State hospital data analyzed by Regenstrief Institute, an Indianapolis-based research organization, found 51,434 distinct COVID-19 patients who tested positive for the disease since March 1. The institute found 12,449 (24 percent) of the positive patients visited an emergency department, and 7,633 (15 percent) of positive cases have been hospitalized. Of the hospitalized patients, 1,620 (21 percent) have been admitted to an intensive care unit, according to the institute, representing 3 percent of all patients analyzed. To date, the institute estimated 5,642 (74 percent) of the 7,633 patients who have been hospitalized have been discharged; seven percent are likely still hospitalized, and 19 percent of COVID-19 hospitalized patients are known to have died.

Box said the age group that has contributed most to the spike in cases has been those in their 20s and 30s. She said that while they are less likely to suffer severe health consequences from contracting the disease, but they may also be spreading the virus to others older than them, leading to the uptick in hospitalizations. Box also said travel could be another contributor to the increase in hospitalizations.

“That is going to add more burden to our hospital systems,” Box said of the increased cases attributed to younger Hoosiers and the community spread they are causing. “As we look at it, and the percent positivity ticks up, that is what is really most concerning to me as I look at it. And I do feel it is a time for Hoosiers to decide that they are going to go back to more careful social distancing and to wear their masks and to wash their hands more carefully.”

Testing supply shortages

In addition to an increase in cases and hospitalizations, Box said the state has suffered from a shortage of COVID-19 testing supplies.

“While we continue to increase our testing capacity, we’re having to adapt to the supply and demand issues that have been created by the significant spikes that we’ve seen in other states across the country,” Box said during a July 15 press briefing. “This is similar to what we saw back in the spring and has impacted our ability to get some (testing) supplies.”

Box said the delay in testing supply shipments has, in turn, delayed testing results.
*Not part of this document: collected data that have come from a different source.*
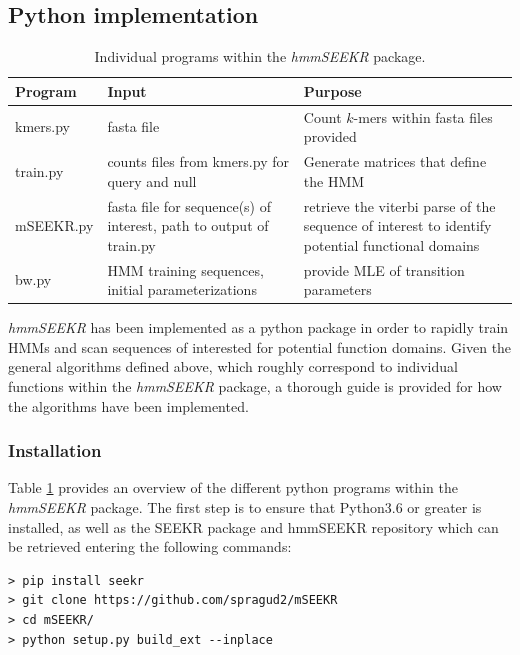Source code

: \subsection{Python implementation}
\begin{table}[t!]
\centering
 \begin{tabular}{|p{3cm}|p{5cm}|p{5cm}|}
 \hline
 Program & Input & Purpose\\
 \hline\hline
 kmers.py & fasta file & Count $k$-mers within fasta files provided \\ 
 \hline
 train.py & counts files from kmers.py for query and null & Generate matrices that define the HMM\\
 \hline
 mSEEKR.py & fasta file for sequence(s) of interest, path to output of train.py & retrieve the viterbi parse of the sequence of interest to identify potential functional domains \\
 \hline
bw.py & HMM training sequences, initial parameterizations & provide MLE of transition parameters \\
 \hline
 
\end{tabular}
\caption{Individual programs within the \emph{hmmSEEKR} package.}
\label{programs}
\end{table}
\emph{hmmSEEKR} has been implemented as a python package in order to rapidly train HMMs and scan sequences of interested for potential function domains. Given the general algorithms defined above, which roughly correspond to individual functions within the \emph{hmmSEEKR} package, a thorough guide is provided for how the algorithms have been implemented. 

\subsubsection{Installation}
Table \ref{programs} provides an overview of the different python programs within the \emph{hmmSEEKR} package. The first step is to ensure that Python3.6 or greater is installed, as well as the SEEKR package and hmmSEEKR repository which can be retrieved entering the following commands:

\begin{verbatim}
> pip install seekr
> git clone https://github.com/spragud2/mSEEKR
> cd mSEEKR/
> python setup.py build_ext --inplace
\end{verbatim}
She said test results are expected to take three to five days to be delivered; however, state strike teams are “typically able to get test results within 48 hours, meaning a quick response in our most critical areas where we need to avoid outbreaks, such as nursing homes or industrial facilities that are seeing high numbers of cases.” Health officials have said contacting residents who are COVID-19 positive within 48 hours is key to tracing their potential contacts and, thus, slowing the spread of the virus by determining who they may have infected.

Despite the strain placed on the state’s testing capabilities, Box said 11 new, free testing sites would be launched statewide.

“We’ll still expect to see another surge of COVID cases this fall in tandem with flu season,” Box said. “This will increase the need for testing and supplies in all states, not just Indiana. So the work that we do now to keep our communities safe and ensure that our healthcare system has ample capacity will put us in a better position for the expected surge.”

Indiana COVID-19 Rental Assistance Program

The Indiana COVID-19 Rental Assistance Program portal opened July 13. In the first 48 hours, more than 11,000 Hoosiers applied to the program.

The program offers accepted applicants a maximum of $2,000 per household to help for any combination of past-due rent, late payments or on-going rent payments, up to $500 per month. First payments from the program are expected to be sent to landlords by the first week of August, state officials said.

Assistance is available to residents in 91 Indiana counties through the Indiana Housing and Community Development Authority by way of $25 million in funds from the CARES Act. Applicants must have their landlord approve the assistance before being approved as a recipient.